9.13.24

Large format has been a part of my corpus since college, but after a 10 year lull, I’ve shot more LF this calendar year than at any point since I used a technical camera to do street photography for an undergrad project.

The big addition to my stable this spring was a nearly 100 year old Agfa Ansco 8x10, which I specifically got to shoot portraits with, and I have used it for that purpose, and it’s an amazing tool, humbling and frustrating in turn, but I’m just in love with the huge paper negatives I’ve pulled from the soup this year.

Jamaica Pond boat docks, 8 seconds @ f45, 250mm.

However portraits are not the only thing I like to shoot with LF, and so, craving a little exhaustion, I loaded the 8x10, tripod, and a backpack full of the bits and bobs needed to make even the simplest exposure, threw it all on my cargo bike, and spent a few hours making a few frames around the neighborhood.

On the shore of Jamaica Pond, 30 seconds @ f32, 250mm

So is it worth it? Hauling the massive beast and it’s accessories out to make these shots? For me, on paper, the way I shoot, no, it’s not. Maybe occasionally, but by and large no. One of my significantly smaller, lighter 4x5 options, one of which is featherweight without movements and the other slightly larger with limited movements and a wide lens selection, just make so much more sense. I am sure there will be times when I haul the big boy out for not portraits, but when I shoot LF around town it’s an extension of how I shoot smaller formats, wandering, looking for the shot, working deliberately but quickly, and moving on to the next, and while 4x5 does slow me down in comparison to digital or 35mm, I’m still in and out with the shot.

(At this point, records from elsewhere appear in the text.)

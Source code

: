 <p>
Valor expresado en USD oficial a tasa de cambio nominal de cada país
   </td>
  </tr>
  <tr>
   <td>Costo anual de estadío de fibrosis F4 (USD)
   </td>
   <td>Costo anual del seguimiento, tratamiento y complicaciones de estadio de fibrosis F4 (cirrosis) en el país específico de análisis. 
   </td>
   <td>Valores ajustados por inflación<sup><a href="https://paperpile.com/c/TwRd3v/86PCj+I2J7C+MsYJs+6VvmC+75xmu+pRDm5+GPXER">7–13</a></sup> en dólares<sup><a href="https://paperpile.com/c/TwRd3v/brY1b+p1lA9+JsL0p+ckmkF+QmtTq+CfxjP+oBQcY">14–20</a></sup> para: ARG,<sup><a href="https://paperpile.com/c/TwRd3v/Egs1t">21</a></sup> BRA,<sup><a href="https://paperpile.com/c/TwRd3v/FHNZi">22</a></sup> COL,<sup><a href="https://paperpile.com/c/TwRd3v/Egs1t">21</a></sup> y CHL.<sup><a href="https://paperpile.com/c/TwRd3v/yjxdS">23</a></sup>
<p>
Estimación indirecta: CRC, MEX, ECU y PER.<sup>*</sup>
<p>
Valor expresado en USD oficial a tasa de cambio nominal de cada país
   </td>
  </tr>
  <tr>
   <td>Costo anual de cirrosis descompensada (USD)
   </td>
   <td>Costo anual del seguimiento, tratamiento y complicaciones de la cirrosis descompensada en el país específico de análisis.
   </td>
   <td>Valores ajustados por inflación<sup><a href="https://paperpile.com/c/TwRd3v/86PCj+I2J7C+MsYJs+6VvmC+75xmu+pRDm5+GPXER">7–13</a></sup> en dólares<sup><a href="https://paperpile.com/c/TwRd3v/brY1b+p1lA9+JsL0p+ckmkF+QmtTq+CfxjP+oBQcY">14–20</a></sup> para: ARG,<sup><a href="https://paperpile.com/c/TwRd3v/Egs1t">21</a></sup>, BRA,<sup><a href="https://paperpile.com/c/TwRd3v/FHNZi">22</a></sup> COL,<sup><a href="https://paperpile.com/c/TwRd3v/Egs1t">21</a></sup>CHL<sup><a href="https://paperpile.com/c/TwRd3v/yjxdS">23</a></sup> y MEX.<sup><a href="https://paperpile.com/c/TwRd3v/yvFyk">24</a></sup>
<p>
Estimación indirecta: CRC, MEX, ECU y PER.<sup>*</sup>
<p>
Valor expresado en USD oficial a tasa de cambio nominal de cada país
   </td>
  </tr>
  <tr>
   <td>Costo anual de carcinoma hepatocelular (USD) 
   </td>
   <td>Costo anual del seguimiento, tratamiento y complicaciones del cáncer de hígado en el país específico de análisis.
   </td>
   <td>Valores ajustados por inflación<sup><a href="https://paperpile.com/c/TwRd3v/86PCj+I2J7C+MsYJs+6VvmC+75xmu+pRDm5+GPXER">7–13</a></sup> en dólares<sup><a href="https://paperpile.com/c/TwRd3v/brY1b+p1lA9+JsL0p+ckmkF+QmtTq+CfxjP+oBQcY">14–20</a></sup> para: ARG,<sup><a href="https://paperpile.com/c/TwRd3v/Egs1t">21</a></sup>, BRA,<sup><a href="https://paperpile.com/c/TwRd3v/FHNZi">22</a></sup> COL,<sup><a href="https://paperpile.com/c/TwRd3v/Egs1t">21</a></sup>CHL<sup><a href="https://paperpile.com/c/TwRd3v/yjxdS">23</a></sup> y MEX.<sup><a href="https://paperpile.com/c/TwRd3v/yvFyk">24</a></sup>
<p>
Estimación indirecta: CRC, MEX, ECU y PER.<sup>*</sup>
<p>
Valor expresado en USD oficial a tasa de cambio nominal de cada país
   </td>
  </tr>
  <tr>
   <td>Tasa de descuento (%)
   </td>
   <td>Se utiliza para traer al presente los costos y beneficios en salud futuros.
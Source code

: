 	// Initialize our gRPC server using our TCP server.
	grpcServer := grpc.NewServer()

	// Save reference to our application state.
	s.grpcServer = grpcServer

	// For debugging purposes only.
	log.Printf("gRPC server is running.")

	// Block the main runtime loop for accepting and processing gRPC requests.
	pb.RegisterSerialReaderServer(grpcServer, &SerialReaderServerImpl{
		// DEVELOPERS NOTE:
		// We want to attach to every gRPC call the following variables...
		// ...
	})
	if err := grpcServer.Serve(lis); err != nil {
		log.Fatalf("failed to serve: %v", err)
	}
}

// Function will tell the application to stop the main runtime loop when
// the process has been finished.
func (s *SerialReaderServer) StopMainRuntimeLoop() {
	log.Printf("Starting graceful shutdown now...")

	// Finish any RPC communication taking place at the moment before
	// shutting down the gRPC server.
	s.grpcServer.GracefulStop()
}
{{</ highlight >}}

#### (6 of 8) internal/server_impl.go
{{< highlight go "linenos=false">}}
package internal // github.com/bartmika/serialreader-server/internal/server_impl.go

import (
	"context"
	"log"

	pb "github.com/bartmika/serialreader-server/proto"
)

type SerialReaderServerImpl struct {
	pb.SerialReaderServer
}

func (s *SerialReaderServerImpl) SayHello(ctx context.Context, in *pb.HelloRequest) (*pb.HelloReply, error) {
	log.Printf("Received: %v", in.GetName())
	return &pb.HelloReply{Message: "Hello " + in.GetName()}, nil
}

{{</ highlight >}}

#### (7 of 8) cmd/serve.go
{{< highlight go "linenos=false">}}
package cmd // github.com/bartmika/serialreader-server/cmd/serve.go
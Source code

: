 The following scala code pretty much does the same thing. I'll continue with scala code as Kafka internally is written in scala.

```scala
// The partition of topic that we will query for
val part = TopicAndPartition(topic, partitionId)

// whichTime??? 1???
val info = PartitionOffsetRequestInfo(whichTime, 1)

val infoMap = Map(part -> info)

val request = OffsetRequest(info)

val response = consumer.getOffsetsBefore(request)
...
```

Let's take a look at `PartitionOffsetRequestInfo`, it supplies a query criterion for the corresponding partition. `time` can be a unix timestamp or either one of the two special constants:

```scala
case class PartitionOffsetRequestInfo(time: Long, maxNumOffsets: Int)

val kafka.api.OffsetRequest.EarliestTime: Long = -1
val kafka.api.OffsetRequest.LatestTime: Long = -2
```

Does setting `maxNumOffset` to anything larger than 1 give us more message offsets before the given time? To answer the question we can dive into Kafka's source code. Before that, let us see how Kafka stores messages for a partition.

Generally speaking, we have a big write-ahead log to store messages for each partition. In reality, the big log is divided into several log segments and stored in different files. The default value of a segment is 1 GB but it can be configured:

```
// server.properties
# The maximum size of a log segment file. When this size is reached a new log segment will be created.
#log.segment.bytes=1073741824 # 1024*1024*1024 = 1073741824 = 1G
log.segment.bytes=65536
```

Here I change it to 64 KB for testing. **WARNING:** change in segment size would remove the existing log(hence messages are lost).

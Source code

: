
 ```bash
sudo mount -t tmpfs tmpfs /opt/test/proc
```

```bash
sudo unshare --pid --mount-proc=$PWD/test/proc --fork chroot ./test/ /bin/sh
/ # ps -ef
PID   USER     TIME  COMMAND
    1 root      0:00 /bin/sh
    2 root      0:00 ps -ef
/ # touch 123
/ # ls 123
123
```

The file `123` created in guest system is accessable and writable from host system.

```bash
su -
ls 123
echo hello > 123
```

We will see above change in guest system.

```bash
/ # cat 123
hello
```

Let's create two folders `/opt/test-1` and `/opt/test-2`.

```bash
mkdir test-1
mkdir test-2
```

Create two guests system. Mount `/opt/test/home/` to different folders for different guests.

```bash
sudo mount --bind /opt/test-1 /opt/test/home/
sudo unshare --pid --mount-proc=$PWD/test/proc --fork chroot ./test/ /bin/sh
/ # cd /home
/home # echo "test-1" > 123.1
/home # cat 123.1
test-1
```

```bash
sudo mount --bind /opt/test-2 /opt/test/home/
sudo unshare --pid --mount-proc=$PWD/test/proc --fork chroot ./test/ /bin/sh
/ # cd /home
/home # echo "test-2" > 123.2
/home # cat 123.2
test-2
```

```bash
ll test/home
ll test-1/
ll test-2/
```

This really reinforces something I had always known deep down, which is that 8x10 to me is all about subject separation with the longer focal lengths inherent to the format. Full body environmental portraits, 250mm, f11, that background is a beautifully blurry field that contrasts so nicely with the crisp and deeply detailed subject. On paper, which is again all I shoot in LF currently, the difference in detail stopped down near infinity between 4x5 & 8x10 is largely lost, and makes for sometimes unmanageable file sizes. So I’ll save the big sheets for people, for human connection, and always have it in my back pocket when I simply want to carry 50lbs of camera gear on a bicycle.